I love this transformation sequence. It’s simple, full of color & gets you pumped to read the battle with the Dragonzord. Perhaps these will get stale in future. But for now I look forward to the transformations as much as anything else in an issue.


Not-so-favorite scene(s)

The main story consists of 20 pages. 2 more pages are devoted to a backup strip, The Ongoing Adventures of Bulk & Skull. I don’t dislike Bulk & Skull as characters but I don’t care for the backup strip. Especially when most mainstream comics are 22 pages long. I would much rather have 2 more pages drawn by Prasetya.


Final thought(s)

The first big battle issue of MMPR is exceptional.
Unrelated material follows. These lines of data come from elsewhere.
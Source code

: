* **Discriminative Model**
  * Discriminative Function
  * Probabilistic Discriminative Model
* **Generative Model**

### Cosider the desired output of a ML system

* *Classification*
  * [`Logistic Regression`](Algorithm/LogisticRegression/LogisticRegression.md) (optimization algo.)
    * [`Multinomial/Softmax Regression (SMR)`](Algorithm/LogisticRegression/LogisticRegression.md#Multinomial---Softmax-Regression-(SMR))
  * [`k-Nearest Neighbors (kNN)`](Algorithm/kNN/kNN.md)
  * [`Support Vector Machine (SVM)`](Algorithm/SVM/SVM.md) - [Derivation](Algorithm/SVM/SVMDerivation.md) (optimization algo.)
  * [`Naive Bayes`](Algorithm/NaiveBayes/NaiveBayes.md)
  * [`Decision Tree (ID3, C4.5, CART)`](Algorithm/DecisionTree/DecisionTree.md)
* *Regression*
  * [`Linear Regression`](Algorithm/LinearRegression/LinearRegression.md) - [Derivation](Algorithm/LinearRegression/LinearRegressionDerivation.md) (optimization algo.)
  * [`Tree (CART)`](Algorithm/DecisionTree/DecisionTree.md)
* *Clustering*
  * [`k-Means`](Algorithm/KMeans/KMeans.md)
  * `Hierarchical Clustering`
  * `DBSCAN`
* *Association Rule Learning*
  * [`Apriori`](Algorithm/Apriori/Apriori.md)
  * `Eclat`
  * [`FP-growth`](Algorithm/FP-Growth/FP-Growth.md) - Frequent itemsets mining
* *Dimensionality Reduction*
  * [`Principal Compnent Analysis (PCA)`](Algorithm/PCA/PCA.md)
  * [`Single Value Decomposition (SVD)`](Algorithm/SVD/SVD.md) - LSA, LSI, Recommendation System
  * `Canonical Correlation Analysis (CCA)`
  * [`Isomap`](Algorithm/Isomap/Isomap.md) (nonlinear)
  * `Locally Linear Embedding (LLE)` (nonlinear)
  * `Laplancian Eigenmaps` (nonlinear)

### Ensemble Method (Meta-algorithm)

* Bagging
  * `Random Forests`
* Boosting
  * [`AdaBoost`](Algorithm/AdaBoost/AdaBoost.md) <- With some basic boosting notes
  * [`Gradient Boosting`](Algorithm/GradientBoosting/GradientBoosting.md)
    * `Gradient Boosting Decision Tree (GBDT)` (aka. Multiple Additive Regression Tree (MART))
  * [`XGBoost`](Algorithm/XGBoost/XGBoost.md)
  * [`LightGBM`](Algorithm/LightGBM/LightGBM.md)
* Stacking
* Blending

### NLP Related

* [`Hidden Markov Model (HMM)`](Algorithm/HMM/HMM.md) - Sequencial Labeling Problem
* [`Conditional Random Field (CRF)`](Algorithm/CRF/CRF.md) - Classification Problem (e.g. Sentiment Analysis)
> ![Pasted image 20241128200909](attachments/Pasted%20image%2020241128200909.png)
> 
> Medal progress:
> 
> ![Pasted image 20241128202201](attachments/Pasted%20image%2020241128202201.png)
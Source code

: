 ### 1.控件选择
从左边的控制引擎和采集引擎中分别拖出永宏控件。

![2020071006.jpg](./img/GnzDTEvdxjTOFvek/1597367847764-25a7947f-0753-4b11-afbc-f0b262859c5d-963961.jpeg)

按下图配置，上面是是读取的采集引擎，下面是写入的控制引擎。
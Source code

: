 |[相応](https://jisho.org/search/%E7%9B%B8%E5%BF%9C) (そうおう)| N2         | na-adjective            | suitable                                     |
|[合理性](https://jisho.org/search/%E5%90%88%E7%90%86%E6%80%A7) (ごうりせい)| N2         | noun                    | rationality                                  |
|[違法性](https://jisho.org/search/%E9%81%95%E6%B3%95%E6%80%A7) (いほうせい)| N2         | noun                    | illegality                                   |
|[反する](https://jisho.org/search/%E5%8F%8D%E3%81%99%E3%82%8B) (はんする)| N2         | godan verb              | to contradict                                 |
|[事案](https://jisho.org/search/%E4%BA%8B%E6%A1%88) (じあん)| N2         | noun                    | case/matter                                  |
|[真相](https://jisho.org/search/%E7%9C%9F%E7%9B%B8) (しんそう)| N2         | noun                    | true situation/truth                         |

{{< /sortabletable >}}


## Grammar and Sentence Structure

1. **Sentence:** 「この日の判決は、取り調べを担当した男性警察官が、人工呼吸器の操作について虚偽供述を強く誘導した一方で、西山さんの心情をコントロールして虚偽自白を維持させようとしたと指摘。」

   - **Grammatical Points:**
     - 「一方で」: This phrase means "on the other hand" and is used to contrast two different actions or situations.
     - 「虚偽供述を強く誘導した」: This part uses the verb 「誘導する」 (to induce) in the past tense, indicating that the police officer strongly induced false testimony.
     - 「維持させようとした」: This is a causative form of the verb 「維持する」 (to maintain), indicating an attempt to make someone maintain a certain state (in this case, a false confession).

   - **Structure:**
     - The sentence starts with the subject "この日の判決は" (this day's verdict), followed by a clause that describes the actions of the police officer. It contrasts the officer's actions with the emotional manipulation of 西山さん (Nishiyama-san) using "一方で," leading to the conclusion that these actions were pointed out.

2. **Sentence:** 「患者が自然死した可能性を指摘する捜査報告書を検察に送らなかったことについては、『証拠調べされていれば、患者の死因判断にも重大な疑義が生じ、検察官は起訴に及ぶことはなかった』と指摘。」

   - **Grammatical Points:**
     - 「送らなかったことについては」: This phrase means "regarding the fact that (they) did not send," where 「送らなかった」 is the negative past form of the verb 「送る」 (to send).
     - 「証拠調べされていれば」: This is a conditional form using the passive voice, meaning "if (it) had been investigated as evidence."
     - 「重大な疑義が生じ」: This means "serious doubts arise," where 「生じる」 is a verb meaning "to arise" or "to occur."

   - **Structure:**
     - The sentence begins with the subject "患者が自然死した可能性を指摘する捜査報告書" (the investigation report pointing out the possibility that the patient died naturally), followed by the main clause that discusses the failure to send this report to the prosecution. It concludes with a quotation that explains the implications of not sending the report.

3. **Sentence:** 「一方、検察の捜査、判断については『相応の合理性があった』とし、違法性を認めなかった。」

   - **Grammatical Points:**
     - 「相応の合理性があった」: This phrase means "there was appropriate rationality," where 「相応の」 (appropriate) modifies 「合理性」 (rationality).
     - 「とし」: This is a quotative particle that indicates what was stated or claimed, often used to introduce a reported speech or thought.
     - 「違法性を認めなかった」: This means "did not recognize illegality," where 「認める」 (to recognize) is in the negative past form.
Prasetya kills it with well-paced, dynamic action and awesome monster designs.



Review – The Mighty Thor (volume 3) #8

Published June 2016




Jane Foster gets taken in for questioning by agents of Shield. Dario Agger gets attacked during a meeting with a group of industrialist villains.

My reaction(s)

  • There’s a scene that hints at a possible romantic interest between Jane & Roz Solomon. Making Roz bi-sexual is a cool idea. It’s been awhile since I’ve read issues with Roz as a central character. I only remember her as a 2nd romantic interest for The Odinson who’s also an environmentalist. An Odinnson/Jane/Roz love triangle would add a new dimension to her. But maybe I’m reading too much into it.



  • During the villain’s meeting we get Dauterman’s take on Silver Samurai Jr. I love everything about it. I love how he destroys Dario’s empire 3 different ways in 2 minutes. I love his transformation sequence with his cell phone. I love the design of the armor. I even love his green suit. I hope to see more of Shingen Harada.



Favorite scene(s)

  • Jane’s entrance to the villain’s meeting. This feels like it would work for any version of Thor. Also Roz’s reaction is adorable.


  • I’m a sucker for creative uses with lettering.


Not-so-favorite scene(s)

  • I don’t understand how Oubliette Midas is able to clear a room of armed guards when she has her back turned to them. I guess she’s just that good a shot? I wouldn’t buy this page if it had replaced her with Hawkeye. It’s a dynamic page in some ways but a little unclear in others.


Final thought(s)

This issue is excellent. I was excited to read it but I’m even more excited for the next issue. The whole creative team is firing on all cylinders.